_PROBLEM TO SOLVE:_ For each line in the data below that holds "firstName", return a copy.

Segment Open

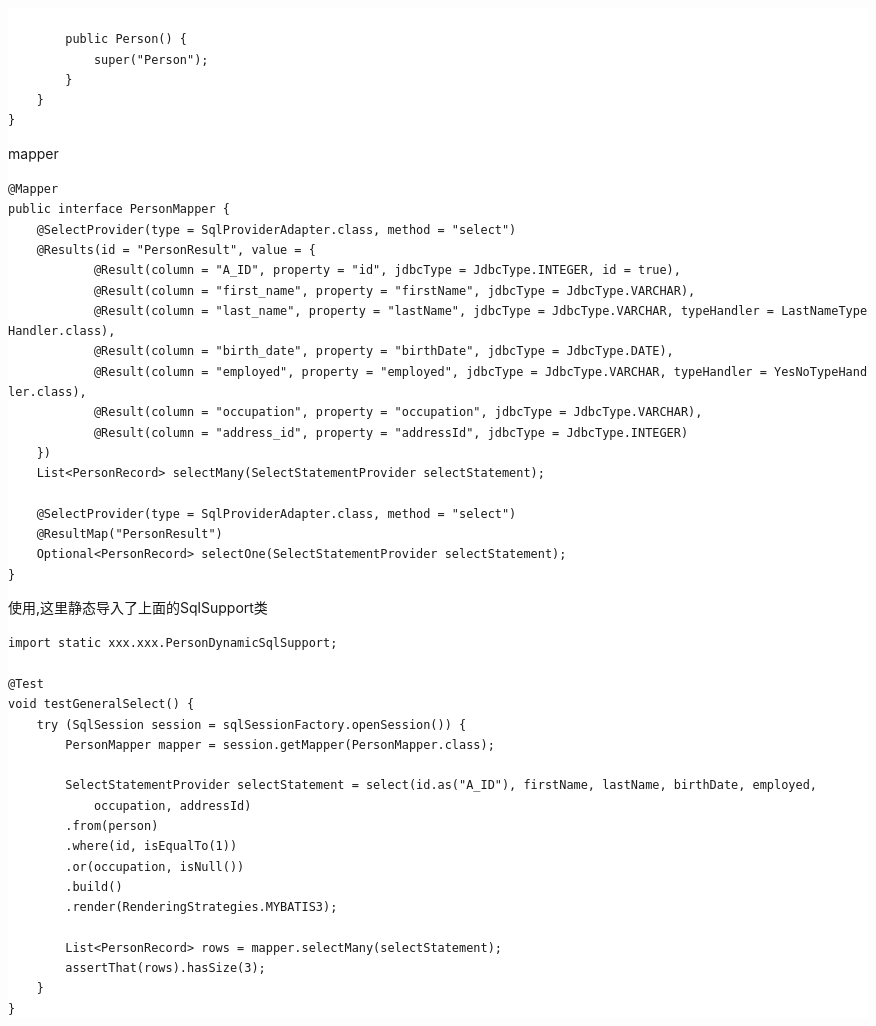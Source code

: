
 ```

        public Person() {
            super("Person");
        }
    }
}
```

mapper

```
@Mapper
public interface PersonMapper {
    @SelectProvider(type = SqlProviderAdapter.class, method = "select")
    @Results(id = "PersonResult", value = {
            @Result(column = "A_ID", property = "id", jdbcType = JdbcType.INTEGER, id = true),
            @Result(column = "first_name", property = "firstName", jdbcType = JdbcType.VARCHAR),
            @Result(column = "last_name", property = "lastName", jdbcType = JdbcType.VARCHAR, typeHandler = LastNameTypeHandler.class),
            @Result(column = "birth_date", property = "birthDate", jdbcType = JdbcType.DATE),
            @Result(column = "employed", property = "employed", jdbcType = JdbcType.VARCHAR, typeHandler = YesNoTypeHandler.class),
            @Result(column = "occupation", property = "occupation", jdbcType = JdbcType.VARCHAR),
            @Result(column = "address_id", property = "addressId", jdbcType = JdbcType.INTEGER)
    })
    List<PersonRecord> selectMany(SelectStatementProvider selectStatement);

    @SelectProvider(type = SqlProviderAdapter.class, method = "select")
    @ResultMap("PersonResult")
    Optional<PersonRecord> selectOne(SelectStatementProvider selectStatement);
}
```

使用,这里静态导入了上面的SqlSupport类

```
import static xxx.xxx.PersonDynamicSqlSupport;

@Test
void testGeneralSelect() {
    try (SqlSession session = sqlSessionFactory.openSession()) {
        PersonMapper mapper = session.getMapper(PersonMapper.class);

        SelectStatementProvider selectStatement = select(id.as("A_ID"), firstName, lastName, birthDate, employed,
            occupation, addressId)
        .from(person)
        .where(id, isEqualTo(1))
        .or(occupation, isNull())
        .build()
        .render(RenderingStrategies.MYBATIS3);

        List<PersonRecord> rows = mapper.selectMany(selectStatement);
        assertThat(rows).hasSize(3);
    }
}
```
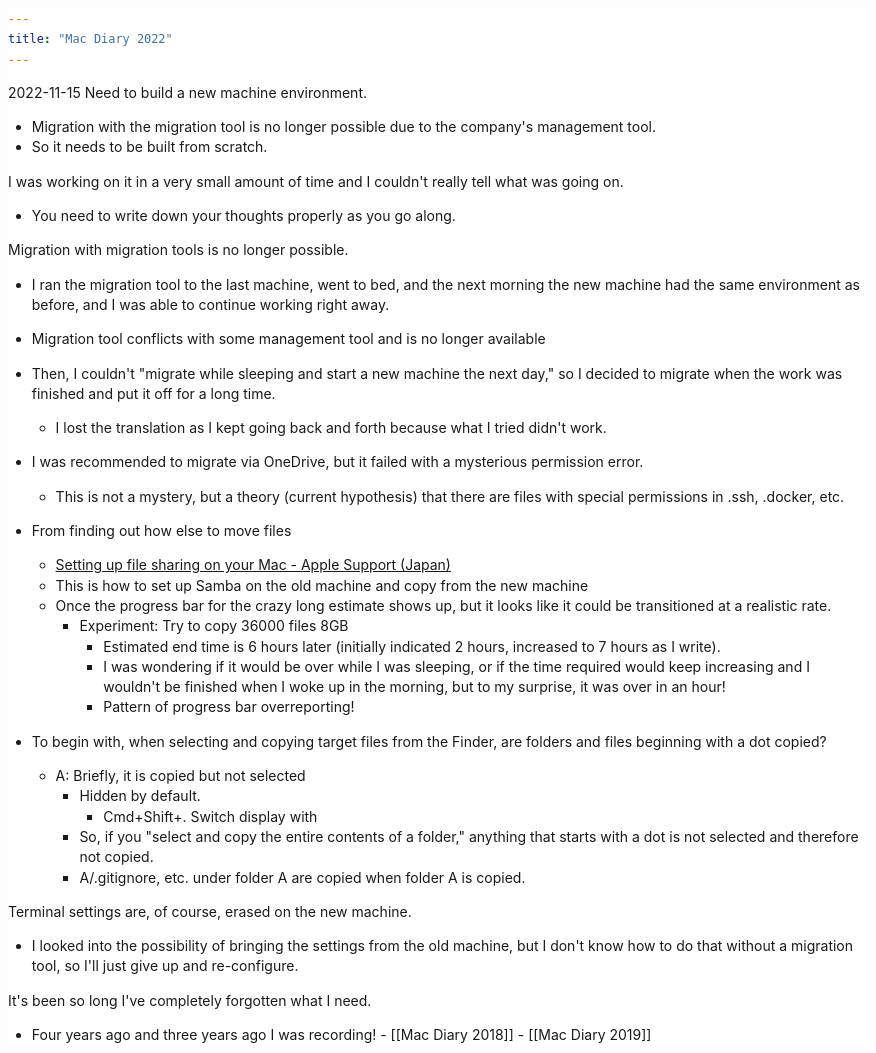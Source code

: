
 ```yaml
---
title: "Mac Diary 2022"
---
```


2022-11-15
Need to build a new machine environment.
- Migration with the migration tool is no longer possible due to the company's management tool.
- So it needs to be built from scratch.

I was working on it in a very small amount of time and I couldn't really tell what was going on.
- You need to write down your thoughts properly as you go along.

Migration with migration tools is no longer possible.
- I ran the migration tool to the last machine, went to bed, and the next morning the new machine had the same environment as before, and I was able to continue working right away.
- Migration tool conflicts with some management tool and is no longer available
- Then, I couldn't "migrate while sleeping and start a new machine the next day," so I decided to migrate when the work was finished and put it off for a long time.
    - I lost the translation as I kept going back and forth because what I tried didn't work.
- I was recommended to migrate via OneDrive, but it failed with a mysterious permission error.
    - This is not a mystery, but a theory (current hypothesis) that there are files with special permissions in .ssh, .docker, etc.

- From finding out how else to move files
    - [Setting up file sharing on your Mac - Apple Support (Japan)](https://support.apple.com/ja-jp/guide/mac-help/mh17131/mac)
    - This is how to set up Samba on the old machine and copy from the new machine
    - Once the progress bar for the crazy long estimate shows up, but it looks like it could be transitioned at a realistic rate.
        - Experiment: Try to copy 36000 files 8GB
            - Estimated end time is 6 hours later (initially indicated 2 hours, increased to 7 hours as I write).
            - I was wondering if it would be over while I was sleeping, or if the time required would keep increasing and I wouldn't be finished when I woke up in the morning, but to my surprise, it was over in an hour!
            - Pattern of progress bar overreporting!

- To begin with, when selecting and copying target files from the Finder, are folders and files beginning with a dot copied?
    - A: Briefly, it is copied but not selected
        - Hidden by default.
            - Cmd+Shift+. Switch display with
        - So, if you "select and copy the entire contents of a folder," anything that starts with a dot is not selected and therefore not copied.
        - A/.gitignore, etc. under folder A are copied when folder A is copied.

Terminal settings are, of course, erased on the new machine.
- I looked into the possibility of bringing the settings from the old machine, but I don't know how to do that without a migration tool, so I'll just give up and re-configure.

It's been so long I've completely forgotten what I need.
- Four years ago and three years ago I was recording!
        - [[Mac Diary 2018]]
        - [[Mac Diary 2019]]
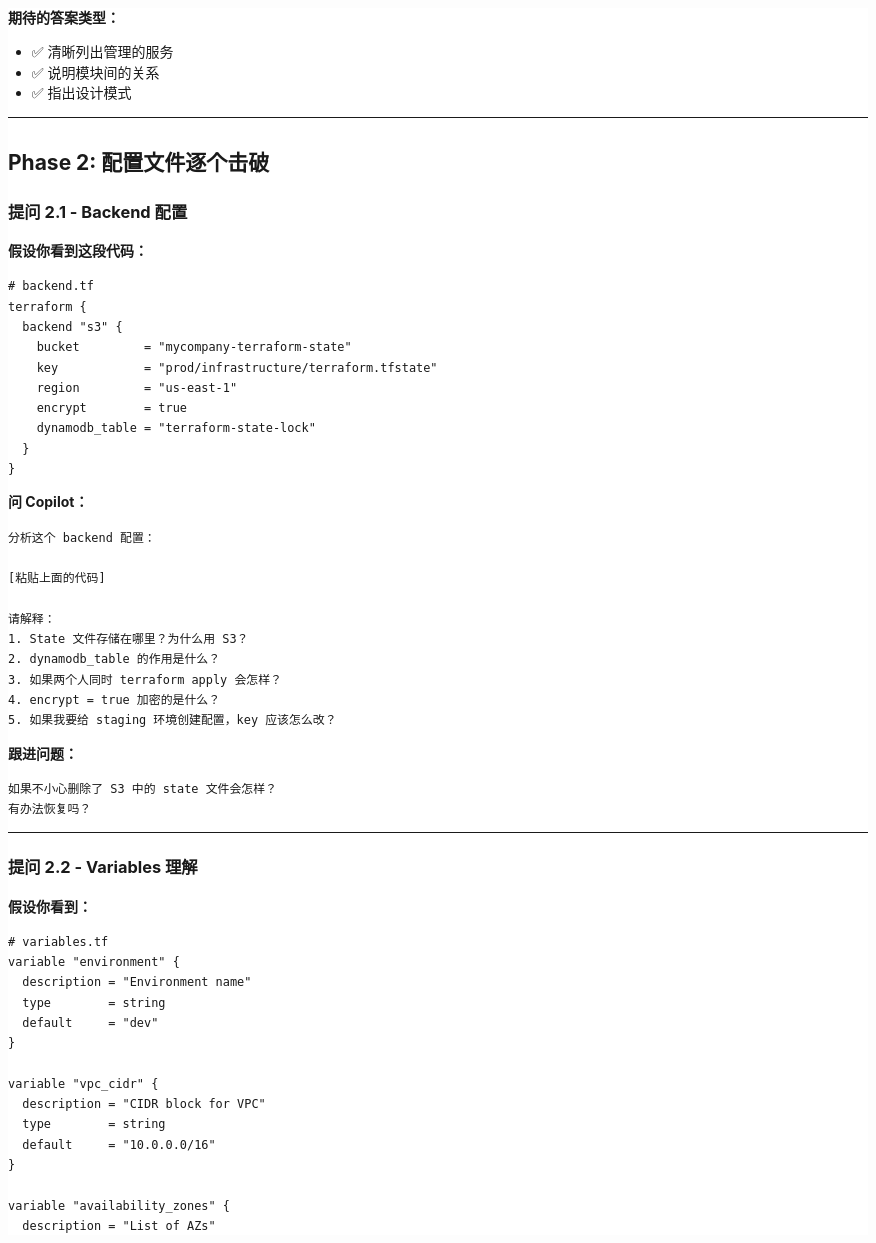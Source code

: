 **期待的答案类型：**
- ✅ 清晰列出管理的服务
- ✅ 说明模块间的关系
- ✅ 指出设计模式

---

## Phase 2: 配置文件逐个击破

### 提问 2.1 - Backend 配置

**假设你看到这段代码：**
```hcl
# backend.tf
terraform {
  backend "s3" {
    bucket         = "mycompany-terraform-state"
    key            = "prod/infrastructure/terraform.tfstate"
    region         = "us-east-1"
    encrypt        = true
    dynamodb_table = "terraform-state-lock"
  }
}
```

**问 Copilot：**
```
分析这个 backend 配置：

[粘贴上面的代码]

请解释：
1. State 文件存储在哪里？为什么用 S3？
2. dynamodb_table 的作用是什么？
3. 如果两个人同时 terraform apply 会怎样？
4. encrypt = true 加密的是什么？
5. 如果我要给 staging 环境创建配置，key 应该怎么改？
```

**跟进问题：**
```
如果不小心删除了 S3 中的 state 文件会怎样？
有办法恢复吗？
```

---

### 提问 2.2 - Variables 理解

**假设你看到：**
```hcl
# variables.tf
variable "environment" {
  description = "Environment name"
  type        = string
  default     = "dev"
}

variable "vpc_cidr" {
  description = "CIDR block for VPC"
  type        = string
  default     = "10.0.0.0/16"
}

variable "availability_zones" {
  description = "List of AZs"
```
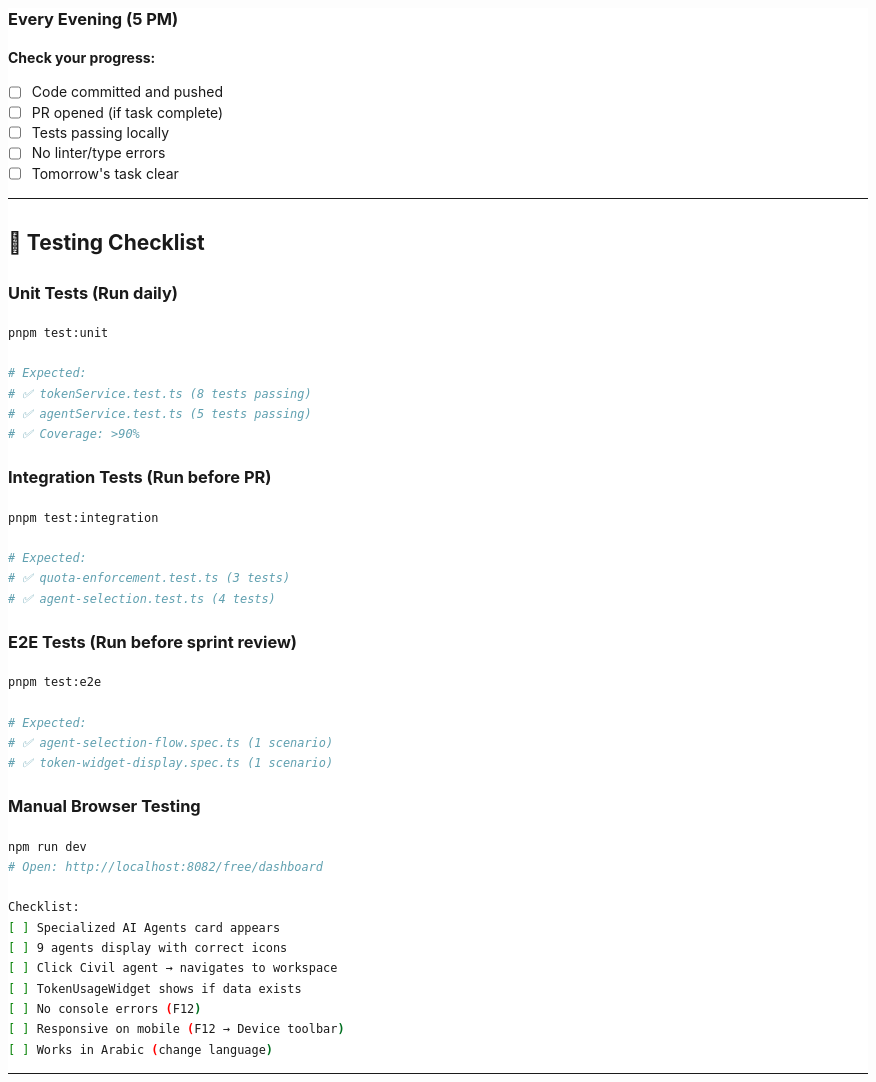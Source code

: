 
### **Every Evening (5 PM)**

**Check your progress:**
- [ ] Code committed and pushed
- [ ] PR opened (if task complete)
- [ ] Tests passing locally
- [ ] No linter/type errors
- [ ] Tomorrow's task clear

---

## 🧪 Testing Checklist

### **Unit Tests** (Run daily)
```bash
pnpm test:unit

# Expected:
# ✅ tokenService.test.ts (8 tests passing)
# ✅ agentService.test.ts (5 tests passing)
# ✅ Coverage: >90%
```

### **Integration Tests** (Run before PR)
```bash
pnpm test:integration

# Expected:
# ✅ quota-enforcement.test.ts (3 tests)
# ✅ agent-selection.test.ts (4 tests)
```

### **E2E Tests** (Run before sprint review)
```bash
pnpm test:e2e

# Expected:
# ✅ agent-selection-flow.spec.ts (1 scenario)
# ✅ token-widget-display.spec.ts (1 scenario)
```

### **Manual Browser Testing**
```bash
npm run dev
# Open: http://localhost:8082/free/dashboard

Checklist:
[ ] Specialized AI Agents card appears
[ ] 9 agents display with correct icons
[ ] Click Civil agent → navigates to workspace
[ ] TokenUsageWidget shows if data exists
[ ] No console errors (F12)
[ ] Responsive on mobile (F12 → Device toolbar)
[ ] Works in Arabic (change language)
```

---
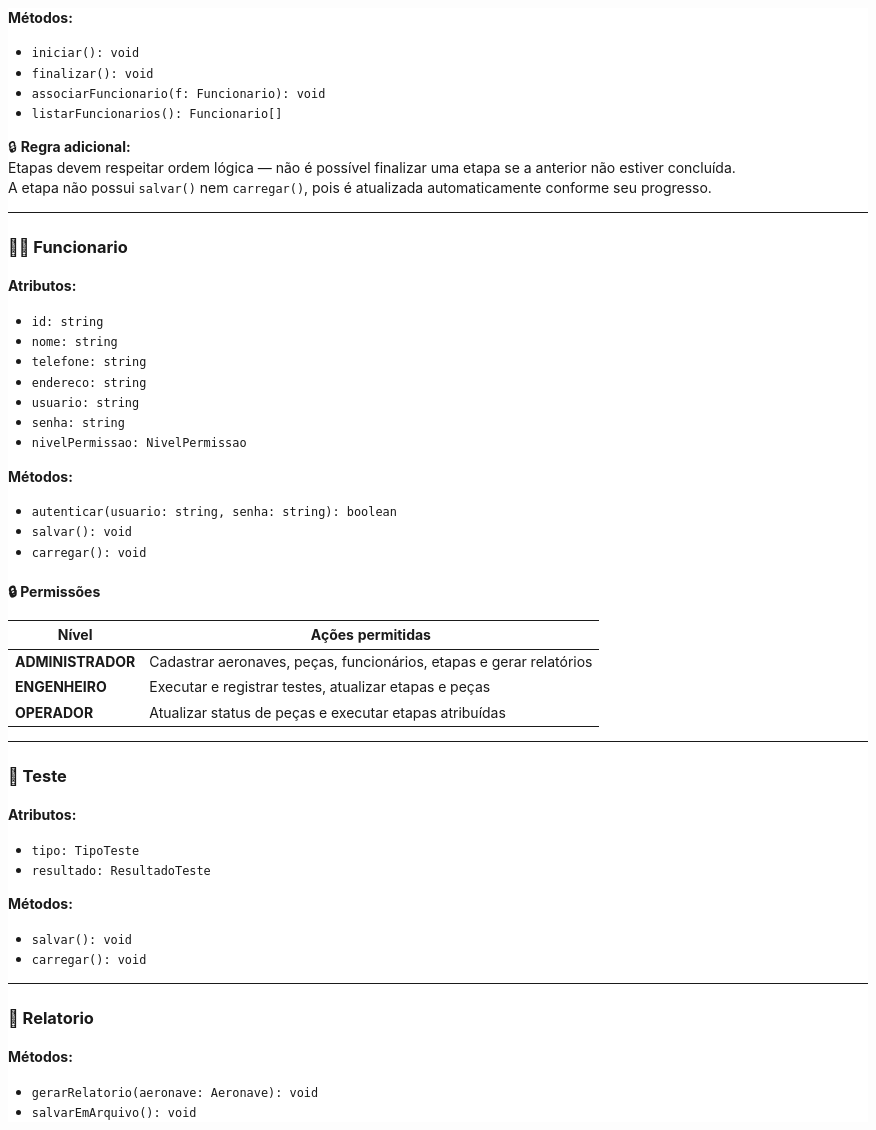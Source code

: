 **Métodos:**
- `iniciar(): void`
- `finalizar(): void`
- `associarFuncionario(f: Funcionario): void`
- `listarFuncionarios(): Funcionario[]`

🔒 **Regra adicional:**  
Etapas devem respeitar ordem lógica — não é possível finalizar uma etapa se a anterior não estiver concluída.  
A etapa não possui `salvar()` nem `carregar()`, pois é atualizada automaticamente conforme seu progresso.

---

### 🧑‍🔧 Funcionario
**Atributos:**
- `id: string`
- `nome: string`
- `telefone: string`
- `endereco: string`
- `usuario: string`
- `senha: string`
- `nivelPermissao: NivelPermissao`

**Métodos:**
- `autenticar(usuario: string, senha: string): boolean`
- `salvar(): void`
- `carregar(): void`

#### 🔒 Permissões
| Nível | Ações permitidas |
|-------|------------------|
| **ADMINISTRADOR** | Cadastrar aeronaves, peças, funcionários, etapas e gerar relatórios |
| **ENGENHEIRO** | Executar e registrar testes, atualizar etapas e peças |
| **OPERADOR** | Atualizar status de peças e executar etapas atribuídas |

---

### 🧪 Teste
**Atributos:**
- `tipo: TipoTeste`
- `resultado: ResultadoTeste`

**Métodos:**
- `salvar(): void`
- `carregar(): void`

---

### 📄 Relatorio
**Métodos:**
- `gerarRelatorio(aeronave: Aeronave): void`
- `salvarEmArquivo(): void`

Segment Closed

_SOLUTION TO THIS EXERCISE:_
            @Result(column = "first_name", property = "firstName", jdbcType = JdbcType.VARCHAR),
        SelectStatementProvider selectStatement = select(id.as("A_ID"), firstName, lastName, birthDate, employed,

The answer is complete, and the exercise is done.